The last one is a string with 5 ascii bytes, and 1 utf-8 that fits in 1 utf-16 char. The first set take 4 bytes for each character.

Magnum, what is your opinion? I think this is the right way to go. JtR requires no changes for these longer characters, IF we use the encoding functions.

jfoug commented 10 years ago

I changed if(length($ch_bytes)==4) into if(length($ch_bytes)>3)

jfoug commented 10 years ago

I have commited 3b7dbf9 pass_gen.pl to compute string lengths in 'JtR' friendly manner. The lengths for UTF-8 mode still 'want' number of characters. However, the larger 4 byte characters get charged as 2 characters, since they use twice the memory. Now a string with 10 ascii chars, 10 3 byte utf-8 and 6 4 byte utf-8 will be listed as NOT able to fit into a 27 char buffer. That string will take 32 characters to hold, and not 26 as the 'length()' function would have claimed.

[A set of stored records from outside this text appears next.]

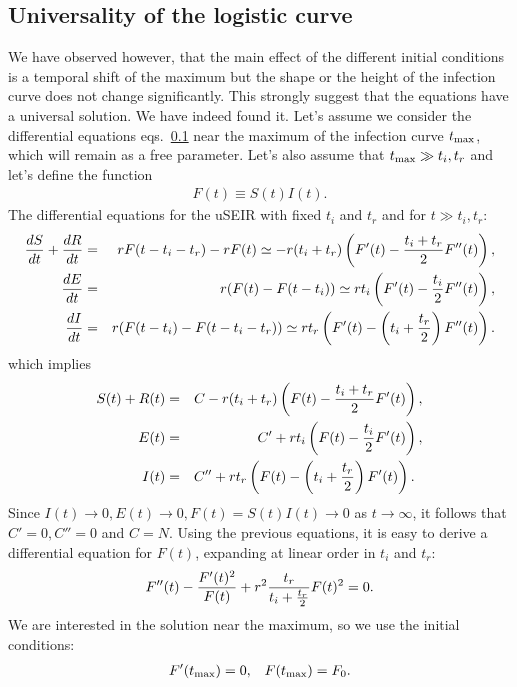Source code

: \documentclass[a4paper,oneside,11pt]{article}
\begin{document}
  \subsection{Universality of the logistic curve}
  
   We have observed however, that the main effect of the different initial conditions is a temporal shift of the maximum but the shape or the height of the infection curve does not change significantly. This strongly suggest that the equations have a universal solution. We have indeed found it. Let's assume we consider the differential equations eqs.~\ref{} near the maximum of the infection curve $t_{\rm max}$, which will remain as a free parameter. Let's also assume that $t_{\rm max} \gg t_i, t_r$ and let's define the function
 \begin{eqnarray}
 F(t) \equiv S(t) I(t).
 \end{eqnarray} 
 The differential equations for the uSEIR with fixed $t_i$ and $t_r$ and for $t\gg t_i, t_r$:
 \begin{eqnarray}
 {d S \over dt}+{d R\over dt} &=& r F(t-t_i - t_r) - r F(t) \simeq -r (t_i+t_r) \left(F'(t)-{t_i+t_r\over 2} F''(t)\right), \nonumber\\
  {d E \over dt} &=& r (F(t) - F(t-t_i))  \simeq r t_i \left(F'(t)-{t_i\over 2} F''(t)\right) , \nonumber\\
   {d I \over dt} &=& r (F(t-t_i) - F(t-t_i-t_r))  \simeq r t_r \left(F'(t) - \left(t_i+{t_r\over 2}\right) F''(t)\right).
 \end{eqnarray}
 which implies
 \begin{eqnarray}
 S(t)+R(t) &=& C - r (t_i + t_r) \left(F(t)-{t_i+t_r\over 2} F'(t)\right), \nonumber\\
   E(t) &=& C' +r t_i \left( F(t)-{t_i\over 2} F'(t)\right), \nonumber\\
   I(t) &=& C'' +r t_r \left(F(t)-\left(t_i+{t_r\over 2}\right) F'(t)\right). \;\;
 \end{eqnarray}
 Since $I(t) \rightarrow 0, E(t)\rightarrow 0, F(t) = S(t) I(t) \rightarrow 0$ as $t\rightarrow \infty$, it follows that $C'=0, C''=0$ and $C= N$.
 Using the previous equations, it is easy to derive a differential equation for $F(t)$, expanding at linear order in $t_i$ and $t_r$:
  \begin{eqnarray}
 F''(t) - {F'(t)^2\over F(t)} + r^2 {t_r\over t_i+{t_r\over 2}} F(t)^2 = 0. 
 \end{eqnarray}
 We are interested in the solution near the maximum, so we use the initial conditions:
 \begin{eqnarray}
 F'(t_{\rm max}) = 0, \;\;\; F(t_{\rm max}) = F_0.
 \end{eqnarray}
\end{document}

I will carry forward using the sapf_utf8.dic file adding new test cases using it.

https://github.com/magnumripper/JohnTheRipper/commit/3b7dbf96ffe83442da22c50b55109bf4c3a0078a#diff-07a323cb1820e95e5c40b30048aa3ada

magnumripper commented 10 years ago

From a quick read I see nothing wrong with what you do. Should work like a champ.

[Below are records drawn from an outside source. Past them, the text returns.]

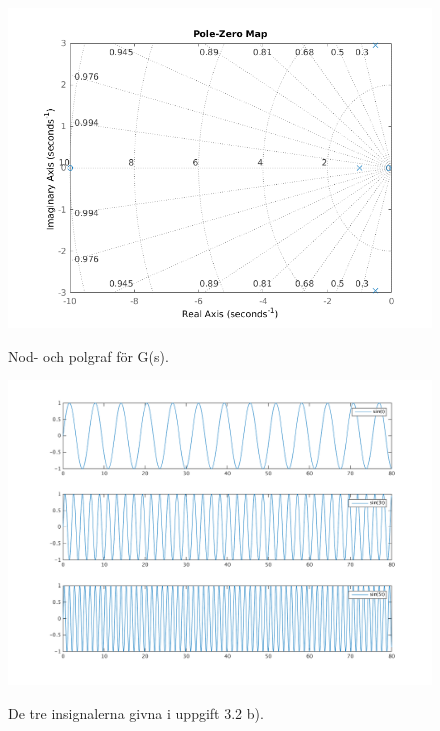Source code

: \begin{figure}
    \caption{Nod- och polgraf för G(s).}
    \centering
    \includegraphics[scale=0.8]{figures/task2a-pzmap.png}
    \label{fig:task2a-pzmap}
\end{figure}

\begin{figure}
    \caption{De tre insignalerna givna i uppgift 3.2 b).}
    \centering
    \includegraphics[scale=0.55]{figures/task2b.png}
    \label{fig:task2b}
\end{figure}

Sooner or later though we'll see formats that use UTF-32 internally, and no surrogates. We have functions for that in unused/ so JtR itself will get that support once it's actually needed. For such formats we should just count "characters" again. But let's ignore this until it actually happens.

jfoug commented 10 years ago

I know this is not a 'forever' fix. It simply makes things work with the current internal behavior of JtR. The --maxlen=x is something that is directly coded for internal JtR specifics anyway.

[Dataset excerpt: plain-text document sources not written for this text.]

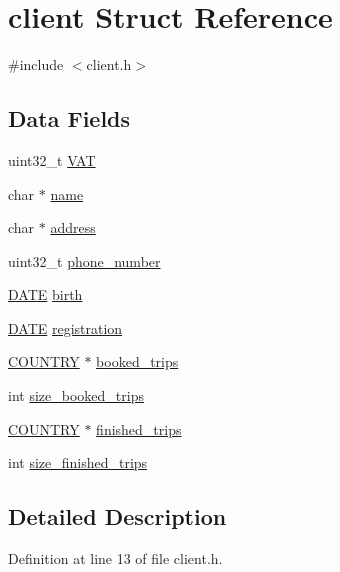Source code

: \hypertarget{structclient}{}\section{client Struct Reference}
\label{structclient}


{\ttfamily \#include $<$client.\+h$>$}

\subsection*{Data Fields}
\begin{DoxyCompactItemize}
\item 
uint32\+\_\+t \hyperlink{structclient_a2fd75feb9757f443ce12debf7274df85}{V\+A\+T}
\item 
char $\ast$ \hyperlink{structclient_a5ac083a645d964373f022d03df4849c8}{name}
\item 
char $\ast$ \hyperlink{structclient_a879a8cdf605d02f8af8b2e216b8764f2}{address}
\item 
uint32\+\_\+t \hyperlink{structclient_adb5dc153ac7e21452ecfd965f1c43734}{phone\+\_\+number}
\item 
\hyperlink{date_8h_a12d5f3ae4ddd219a1574245807ca9588}{D\+A\+T\+E} \hyperlink{structclient_a5048bf506f515ff71b6337104a55b3dd}{birth}
\item 
\hyperlink{date_8h_a12d5f3ae4ddd219a1574245807ca9588}{D\+A\+T\+E} \hyperlink{structclient_ad54b78e7f59dd5d1669b0c0de3952fbf}{registration}
\item 
\hyperlink{trips_8h_a6862c9fc54bae3dce9c2fb4b8b646706}{C\+O\+U\+N\+T\+R\+Y} $\ast$ \hyperlink{structclient_a64455844b82657fa67c0a45988aad665}{booked\+\_\+trips}
\item 
int \hyperlink{structclient_afc622b1d4a5b83c5bdd7de2c423905c5}{size\+\_\+booked\+\_\+trips}
\item 
\hyperlink{trips_8h_a6862c9fc54bae3dce9c2fb4b8b646706}{C\+O\+U\+N\+T\+R\+Y} $\ast$ \hyperlink{structclient_a75a9d663b39a1337a2630f19bab25847}{finished\+\_\+trips}
\item 
int \hyperlink{structclient_aaf9c7a0f87d5d6b722051ed9a079938a}{size\+\_\+finished\+\_\+trips}
\end{DoxyCompactItemize}


\subsection{Detailed Description}


Definition at line 13 of file client.\+h.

I have made some dyna_29 and dyna_33. I built the files to use 40 utf-8 2 byte short values (that is the length that dyna has set for max on the non-SIMD code). These input files find 1500 for non-SIMD builds, but only find 1416 for SIMD. The 84 'missed' do not fit into a singleton 55 byte usable buffer space. Also, we could easily bump the non-SIMD lengths of these to 60 utf8 'chars' (120 bytes). I have not done that, but we 'could' do this. We will start to bump into JtR's 125 character input limitations however, since 3*60 surpasses that. I think that is where the 40 utf-8 'char' limitation was created. I may be behind the times and this limit may have been lifted, but at one time I think this was pretty much 'the' limit for john.